Emerging from the Shadows: The Reasons Avril Coleridge-Taylor Warrants to Be Recognized

This talented musician always felt the burden of her parent’s legacy. As the offspring of Samuel Coleridge-Taylor, a leading the most famous UK musicians of the turn of the 20th century, the composer’s reputation was shrouded in the long shadows of the past.

A World Premiere

Earlier this year, I sat with these shadows as I got ready to produce the world premiere recording of the composer’s concerto for piano composed in 1936. With its impassioned harmonies, expressive melodies, and valiant rhythms, this piece will offer audiences deep understanding into how the composer – a wartime composer originating from the early 1900s – imagined her reality as a woman of colour.

Legacy and Reality

Yet about the past. It can take a while to adapt, to recognize outlines as they actually appear, to tell reality from misrepresentation, and I had been afraid to face her history for some time.

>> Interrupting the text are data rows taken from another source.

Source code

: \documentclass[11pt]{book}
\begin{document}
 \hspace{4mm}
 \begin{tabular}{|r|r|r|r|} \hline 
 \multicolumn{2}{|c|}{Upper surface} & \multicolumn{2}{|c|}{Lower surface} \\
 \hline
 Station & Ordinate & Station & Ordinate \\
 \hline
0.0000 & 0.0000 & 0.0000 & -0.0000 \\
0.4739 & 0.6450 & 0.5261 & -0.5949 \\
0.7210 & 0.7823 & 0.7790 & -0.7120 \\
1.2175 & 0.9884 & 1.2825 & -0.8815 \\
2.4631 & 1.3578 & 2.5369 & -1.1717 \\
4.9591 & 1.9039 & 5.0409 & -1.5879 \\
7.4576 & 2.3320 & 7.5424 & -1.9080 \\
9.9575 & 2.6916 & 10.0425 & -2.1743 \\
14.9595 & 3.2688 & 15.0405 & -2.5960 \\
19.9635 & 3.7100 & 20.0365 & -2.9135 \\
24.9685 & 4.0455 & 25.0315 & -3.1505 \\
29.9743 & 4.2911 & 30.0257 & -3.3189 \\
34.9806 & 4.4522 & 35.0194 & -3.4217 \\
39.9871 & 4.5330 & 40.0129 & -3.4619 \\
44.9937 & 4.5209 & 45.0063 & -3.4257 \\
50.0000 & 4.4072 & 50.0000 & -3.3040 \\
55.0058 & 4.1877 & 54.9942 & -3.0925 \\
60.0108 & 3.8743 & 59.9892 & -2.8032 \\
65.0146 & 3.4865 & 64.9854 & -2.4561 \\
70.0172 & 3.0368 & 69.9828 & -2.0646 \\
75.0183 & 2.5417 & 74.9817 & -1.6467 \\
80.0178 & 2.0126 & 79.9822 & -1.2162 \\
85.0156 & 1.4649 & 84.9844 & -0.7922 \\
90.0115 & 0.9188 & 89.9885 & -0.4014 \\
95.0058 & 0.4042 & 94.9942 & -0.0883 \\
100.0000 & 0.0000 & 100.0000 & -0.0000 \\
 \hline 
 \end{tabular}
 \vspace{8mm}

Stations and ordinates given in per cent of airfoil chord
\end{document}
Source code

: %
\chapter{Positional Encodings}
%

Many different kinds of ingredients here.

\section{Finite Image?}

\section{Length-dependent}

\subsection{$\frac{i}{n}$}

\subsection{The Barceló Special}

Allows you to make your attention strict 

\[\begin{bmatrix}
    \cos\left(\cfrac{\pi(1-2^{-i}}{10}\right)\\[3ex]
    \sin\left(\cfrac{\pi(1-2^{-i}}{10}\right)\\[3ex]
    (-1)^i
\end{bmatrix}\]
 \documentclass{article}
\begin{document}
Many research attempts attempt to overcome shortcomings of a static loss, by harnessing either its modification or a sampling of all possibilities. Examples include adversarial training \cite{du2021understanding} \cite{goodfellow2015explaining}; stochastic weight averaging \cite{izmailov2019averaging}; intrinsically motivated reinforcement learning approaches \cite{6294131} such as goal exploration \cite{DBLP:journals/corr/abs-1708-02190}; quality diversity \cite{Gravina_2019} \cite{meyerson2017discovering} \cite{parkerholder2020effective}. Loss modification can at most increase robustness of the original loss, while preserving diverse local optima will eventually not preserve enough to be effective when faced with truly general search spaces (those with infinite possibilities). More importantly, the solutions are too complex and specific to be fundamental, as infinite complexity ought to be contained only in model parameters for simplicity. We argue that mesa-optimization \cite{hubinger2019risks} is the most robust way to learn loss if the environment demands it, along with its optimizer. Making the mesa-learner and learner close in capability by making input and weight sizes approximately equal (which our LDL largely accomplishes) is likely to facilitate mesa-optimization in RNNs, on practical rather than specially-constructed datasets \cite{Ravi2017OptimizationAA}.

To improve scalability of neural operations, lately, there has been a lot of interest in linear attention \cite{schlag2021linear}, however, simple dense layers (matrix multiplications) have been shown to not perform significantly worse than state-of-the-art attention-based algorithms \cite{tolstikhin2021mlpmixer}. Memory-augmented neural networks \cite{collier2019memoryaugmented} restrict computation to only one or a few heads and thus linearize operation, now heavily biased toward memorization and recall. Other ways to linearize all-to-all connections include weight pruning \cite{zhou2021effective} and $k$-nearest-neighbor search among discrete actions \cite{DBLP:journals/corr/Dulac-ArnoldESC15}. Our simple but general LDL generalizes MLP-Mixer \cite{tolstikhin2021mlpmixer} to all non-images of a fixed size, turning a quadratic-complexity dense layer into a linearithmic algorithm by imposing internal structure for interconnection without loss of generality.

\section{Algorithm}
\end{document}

I earnestly desired the composer to be her father’s daughter. Partially, that held. The idyllic English tones of parental inspiration can be observed in several pieces, including From the Hills (1934) and Sussex Landscape (1940). However, one need only look at the names of her parent’s works to realize how he identified as not only a champion of English Romanticism and also a advocate of the Black diaspora.

This was where parent and child seemed to diverge.

White America evaluated Samuel by the mastery of his art rather than the colour of his skin.

Family Background

During his studies at the prestigious music college, her father – the offspring of a parent from Sierra Leone and a white English mother – started to lean into his heritage. When the African American poet the renowned Dunbar came to London in 1897, the young musician actively pursued him. He set Dunbar’s African Romances to music and the subsequent year used the poet’s words for a stage piece, Dream Lovers. Subsequently arrived the choral work that established his reputation: Hiawatha’s Wedding Feast.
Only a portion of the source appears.